# Plain-text document sources
★ ★ ★ ★ ★ ★ ★

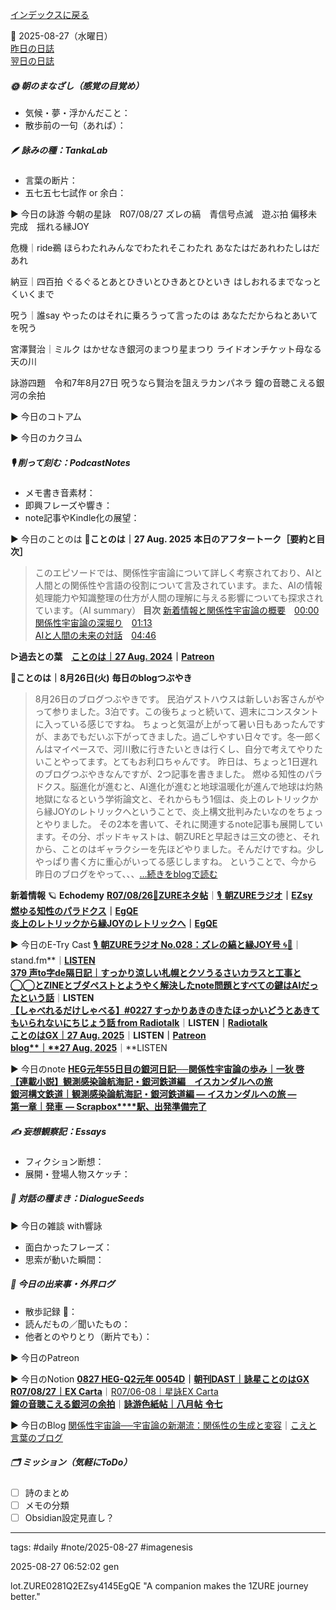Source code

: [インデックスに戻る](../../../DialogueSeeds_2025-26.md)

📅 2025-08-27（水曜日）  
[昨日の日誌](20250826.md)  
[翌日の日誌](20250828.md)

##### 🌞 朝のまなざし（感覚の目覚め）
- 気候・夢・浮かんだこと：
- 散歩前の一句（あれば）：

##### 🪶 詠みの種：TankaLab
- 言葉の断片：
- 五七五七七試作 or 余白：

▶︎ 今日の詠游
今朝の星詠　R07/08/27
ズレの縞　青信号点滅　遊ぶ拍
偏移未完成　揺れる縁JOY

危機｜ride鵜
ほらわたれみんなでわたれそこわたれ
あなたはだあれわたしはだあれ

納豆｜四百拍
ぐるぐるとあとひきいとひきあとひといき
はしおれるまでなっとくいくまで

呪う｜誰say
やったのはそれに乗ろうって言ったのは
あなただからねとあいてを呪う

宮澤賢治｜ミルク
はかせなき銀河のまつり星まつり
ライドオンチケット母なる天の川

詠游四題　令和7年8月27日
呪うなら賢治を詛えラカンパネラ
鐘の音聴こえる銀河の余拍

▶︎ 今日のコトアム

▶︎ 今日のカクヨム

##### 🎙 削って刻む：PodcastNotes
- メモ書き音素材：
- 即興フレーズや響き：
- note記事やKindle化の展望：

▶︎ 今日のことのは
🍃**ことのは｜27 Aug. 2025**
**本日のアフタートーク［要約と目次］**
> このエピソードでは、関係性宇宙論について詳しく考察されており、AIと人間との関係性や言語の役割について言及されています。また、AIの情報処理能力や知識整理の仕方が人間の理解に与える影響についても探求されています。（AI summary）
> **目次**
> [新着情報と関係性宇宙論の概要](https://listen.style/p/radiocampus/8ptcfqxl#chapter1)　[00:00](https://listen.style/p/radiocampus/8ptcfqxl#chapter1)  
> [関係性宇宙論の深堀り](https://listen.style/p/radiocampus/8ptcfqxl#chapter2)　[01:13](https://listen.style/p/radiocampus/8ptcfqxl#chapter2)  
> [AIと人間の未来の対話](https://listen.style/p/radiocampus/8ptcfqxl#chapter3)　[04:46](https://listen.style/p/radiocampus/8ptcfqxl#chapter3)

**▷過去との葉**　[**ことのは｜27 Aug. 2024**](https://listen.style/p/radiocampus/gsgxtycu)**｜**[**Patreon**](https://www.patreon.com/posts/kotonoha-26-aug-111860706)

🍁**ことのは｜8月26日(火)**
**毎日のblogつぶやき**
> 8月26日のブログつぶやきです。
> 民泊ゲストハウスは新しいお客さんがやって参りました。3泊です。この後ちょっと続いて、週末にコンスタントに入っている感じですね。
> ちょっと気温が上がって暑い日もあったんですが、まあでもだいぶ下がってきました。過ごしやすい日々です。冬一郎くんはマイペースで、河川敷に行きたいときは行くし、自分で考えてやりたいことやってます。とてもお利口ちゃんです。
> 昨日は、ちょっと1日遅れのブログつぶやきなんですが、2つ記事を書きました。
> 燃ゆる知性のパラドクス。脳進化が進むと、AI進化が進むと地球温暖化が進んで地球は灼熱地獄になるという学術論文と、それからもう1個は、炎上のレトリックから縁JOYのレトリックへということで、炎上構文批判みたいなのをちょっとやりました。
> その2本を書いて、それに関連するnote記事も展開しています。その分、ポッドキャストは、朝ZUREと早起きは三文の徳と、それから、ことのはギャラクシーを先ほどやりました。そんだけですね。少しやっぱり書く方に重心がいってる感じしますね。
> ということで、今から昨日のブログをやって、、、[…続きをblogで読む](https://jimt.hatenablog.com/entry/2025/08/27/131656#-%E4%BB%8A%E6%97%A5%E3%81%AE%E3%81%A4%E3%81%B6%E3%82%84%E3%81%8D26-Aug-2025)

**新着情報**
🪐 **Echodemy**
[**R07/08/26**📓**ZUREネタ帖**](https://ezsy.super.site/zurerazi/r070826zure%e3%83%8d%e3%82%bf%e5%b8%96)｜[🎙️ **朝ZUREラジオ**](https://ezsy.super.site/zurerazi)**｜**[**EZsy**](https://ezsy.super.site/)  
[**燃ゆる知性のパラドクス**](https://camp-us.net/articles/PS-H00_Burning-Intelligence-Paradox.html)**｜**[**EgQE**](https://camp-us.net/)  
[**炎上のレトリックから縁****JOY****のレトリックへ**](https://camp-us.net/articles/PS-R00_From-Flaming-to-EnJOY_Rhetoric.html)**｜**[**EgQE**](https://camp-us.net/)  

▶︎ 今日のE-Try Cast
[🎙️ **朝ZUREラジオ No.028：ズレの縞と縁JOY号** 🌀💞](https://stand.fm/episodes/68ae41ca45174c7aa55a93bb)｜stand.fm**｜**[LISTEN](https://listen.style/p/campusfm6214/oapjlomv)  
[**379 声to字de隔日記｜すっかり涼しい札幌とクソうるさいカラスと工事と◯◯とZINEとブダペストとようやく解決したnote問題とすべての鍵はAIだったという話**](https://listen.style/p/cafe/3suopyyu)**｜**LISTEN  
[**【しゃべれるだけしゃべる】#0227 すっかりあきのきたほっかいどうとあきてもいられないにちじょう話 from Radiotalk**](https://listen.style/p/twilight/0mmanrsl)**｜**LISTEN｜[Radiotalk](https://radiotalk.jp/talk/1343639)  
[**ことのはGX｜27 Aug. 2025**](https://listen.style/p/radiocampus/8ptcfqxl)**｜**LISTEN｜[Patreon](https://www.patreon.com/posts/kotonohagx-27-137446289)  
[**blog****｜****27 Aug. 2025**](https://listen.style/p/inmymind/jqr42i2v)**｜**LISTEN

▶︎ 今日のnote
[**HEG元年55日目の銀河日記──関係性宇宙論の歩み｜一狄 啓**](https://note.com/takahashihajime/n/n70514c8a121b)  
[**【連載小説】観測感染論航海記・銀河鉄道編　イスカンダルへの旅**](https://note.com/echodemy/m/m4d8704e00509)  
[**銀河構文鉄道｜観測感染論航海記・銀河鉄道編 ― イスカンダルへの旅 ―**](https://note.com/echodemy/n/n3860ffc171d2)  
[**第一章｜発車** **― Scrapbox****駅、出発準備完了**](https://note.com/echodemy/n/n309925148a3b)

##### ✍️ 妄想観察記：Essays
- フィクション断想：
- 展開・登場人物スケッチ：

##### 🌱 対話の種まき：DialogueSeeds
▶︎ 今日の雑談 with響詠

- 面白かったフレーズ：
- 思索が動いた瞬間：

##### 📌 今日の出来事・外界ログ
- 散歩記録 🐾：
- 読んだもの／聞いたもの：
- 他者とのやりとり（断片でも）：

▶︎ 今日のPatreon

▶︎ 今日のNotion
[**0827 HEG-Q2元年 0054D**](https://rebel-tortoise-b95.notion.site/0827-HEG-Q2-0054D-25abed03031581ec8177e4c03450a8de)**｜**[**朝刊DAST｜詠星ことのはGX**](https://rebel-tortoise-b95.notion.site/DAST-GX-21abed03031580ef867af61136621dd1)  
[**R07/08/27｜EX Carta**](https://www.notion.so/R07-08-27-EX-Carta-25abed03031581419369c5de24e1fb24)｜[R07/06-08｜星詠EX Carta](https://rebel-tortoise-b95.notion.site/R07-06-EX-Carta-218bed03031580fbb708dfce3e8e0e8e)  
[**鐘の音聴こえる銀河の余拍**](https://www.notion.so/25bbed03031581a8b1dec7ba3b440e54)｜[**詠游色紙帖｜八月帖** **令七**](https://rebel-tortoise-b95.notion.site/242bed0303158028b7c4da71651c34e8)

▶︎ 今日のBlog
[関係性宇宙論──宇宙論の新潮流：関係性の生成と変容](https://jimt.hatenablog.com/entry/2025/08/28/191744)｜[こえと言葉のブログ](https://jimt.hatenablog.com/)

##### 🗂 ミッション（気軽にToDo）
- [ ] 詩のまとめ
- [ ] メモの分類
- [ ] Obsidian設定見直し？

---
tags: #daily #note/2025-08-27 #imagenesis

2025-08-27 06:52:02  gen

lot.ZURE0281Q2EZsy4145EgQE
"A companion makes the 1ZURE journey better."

★ ★ ★ ★ ★ ★ ★

# ASSIGNED TASK
Report the count, and only the count, of lines in the records above that contain "site".

# RESULT
4